Attention-based explanation
Attention mechanism in a transformer enables it to attend to the most important relevant parts of inputs. Thus, there are many approaches that solely rely on the attention weights to explain the predictions made by a model. An intuitive way to understand the patterns in attention is to visualise them. Common techniques for visualising attention heads for a single input sequence include using heatmaps or bi-partite graphs.
Attention can be visualised at different scales. At the input data level, in addition to looking at the attention between word pairs, one can also visualise attention at the token and sentence levels. Individual attention heads can be inspected to understand the model behaviour, and attention across heads and layers can also be visualised to identify patterns. In addition to visualising raw attention values, gradients of outputs with respect to attention scores are used to explain model predictions.

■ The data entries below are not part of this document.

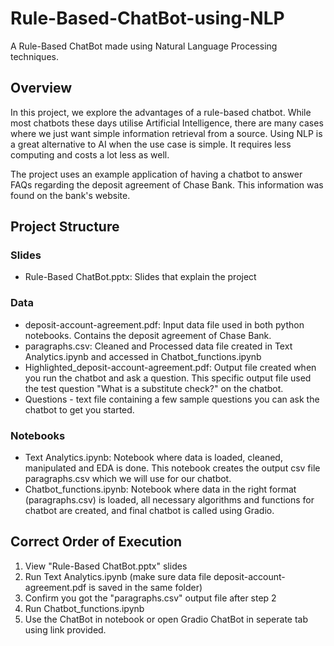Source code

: # Rule-Based-ChatBot-using-NLP
A Rule-Based ChatBot made using Natural Language Processing techniques.
## Overview
In this project, we explore the advantages of a rule-based chatbot. While most chatbots these days utilise Artificial Intelligence, there are many cases where we just want simple information retrieval from a source. Using NLP is a great alternative to AI when the use case is simple. It requires less computing and costs a lot less as well.

The project uses an example application of having a chatbot to answer FAQs regarding the deposit agreement of Chase Bank. This information was found on the bank's website.

## Project Structure
### Slides
- Rule-Based ChatBot.pptx: Slides that explain the project
### Data
- deposit-account-agreement.pdf: Input data file used in both python notebooks. Contains the deposit agreement of Chase Bank.
- paragraphs.csv: Cleaned and Processed data file created in Text Analytics.ipynb and accessed in Chatbot_functions.ipynb
- Highlighted_deposit-account-agreement.pdf: Output file created when you run the chatbot and ask a question. This specific output file used the test question "What is a substitute check?" on the chatbot.
- Questions - text file containing a few sample questions you can ask the chatbot to get you started.
### Notebooks
- Text Analytics.ipynb: Notebook where data is loaded, cleaned, manipulated and EDA is done. This notebook creates the output csv file paragraphs.csv which we will use for our chatbot.
- Chatbot_functions.ipynb: Notebook where data in the right format (paragraphs.csv) is loaded, all necessary algorithms and functions for chatbot are created, and final chatbot is called using Gradio.
## Correct Order of Execution
1. View "Rule-Based ChatBot.pptx" slides
2. Run Text Analytics.ipynb (make sure data file deposit-account-agreement.pdf is saved in the same folder)
3. Confirm you got the "paragraphs.csv" output file after step 2
4. Run Chatbot_functions.ipynb
5. Use the ChatBot in notebook or open Gradio ChatBot in seperate tab using link provided.
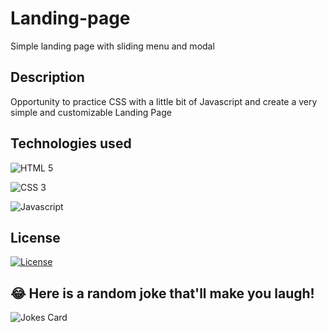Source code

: # Landing-page

Simple landing page with sliding menu and modal

## Description

Opportunity to practice CSS with a little bit of Javascript and create a very simple and customizable Landing Page

## Technologies used

![HTML 5](https://img.shields.io/badge/HTML5-E34F26?style=for-the-badge&logo=html5&logoColor=white)

![CSS 3](https://img.shields.io/badge/CSS3-1572B6?style=for-the-badge&logo=css3&logoColor=white)

![Javascript](https://img.shields.io/badge/JavaScript-F7DF1E?style=for-the-badge&logo=javascript&logoColor=black)

## License

[![License](https://img.shields.io/badge/License-BSD_3--Clause-blue.svg)](https://opensource.org/licenses/BSD-3-Clause)

## 😂 Here is a random joke that'll make you laugh!

![Jokes Card](https://readme-jokes.vercel.app/api)

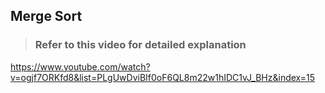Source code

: ## Merge Sort 

> ### Refer to this video for detailed explanation
https://www.youtube.com/watch?v=ogjf7ORKfd8&list=PLgUwDviBIf0oF6QL8m22w1hIDC1vJ_BHz&index=15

In general, techniques that combine attention scores and the gradients perform better than either one alone.
Importantly, there is an active debate in the academic community over using attention values for explaining a model’s predictions. Some analyses have found that features determined as important using attention scores does not align with the ones identified using other techniques like LIME. Some also argue that attention fails to capture syntactic structures in text and may not contribute to the prediction of a model as widely assumed.
Example-based explanation
Example based explanations determines how an model’s output changes with different inputs and uses it to explain the model’s predictions. One approach uses adversarial examples. One can alter the less important components of an input and see how the model’s predictions change. This can reveal if a model is focussing on un-important components in an input while making predictions. Counterfactual explanations on the other hand, involves generating inputs to a model by manipulating significant parts of the input data and thus revealing how the model’s prediction would change based on these pre-defined change to input. Another way to understand the model’s behaviour is by determining the influence of different training samples on the loss on test datapoints.
Natural language explanation
Natural language explanations for a model’s prediction can be generated by training a model to explain it’s decision making on a input sequence. A basic approach for generating such explanations involve training a model with using original text input and human generated explanations. The trained language model then automatically generates explanations.
To conclude, gaining insights into how large language models work is crucial for end users who are using these systems, as well as developers who are creating these models. In this post, we looked at four different categories of techniques to generate explanations for a model’s predictions. Feature attribution based approaches identify important features in an input sequence, attention based techniques make use of attention weights, while example based explanations tries to find most influential examples in the training set and finally there are approaches to make an LLM itself explain it’s reasoning process. I think these different methods for explaining an LLM complement each other. In a future post, I will look into generating global explanations for LLMs as well.
These are my notes from the following paper:
H. Zhao et al., “Explainability for Large Language Models: A Survey,” ACM Trans. Intell. Syst. Technol., vol. 15, no. 2, p. 20:1-20:38, Feb. 2024, doi: 10.1145/3639372.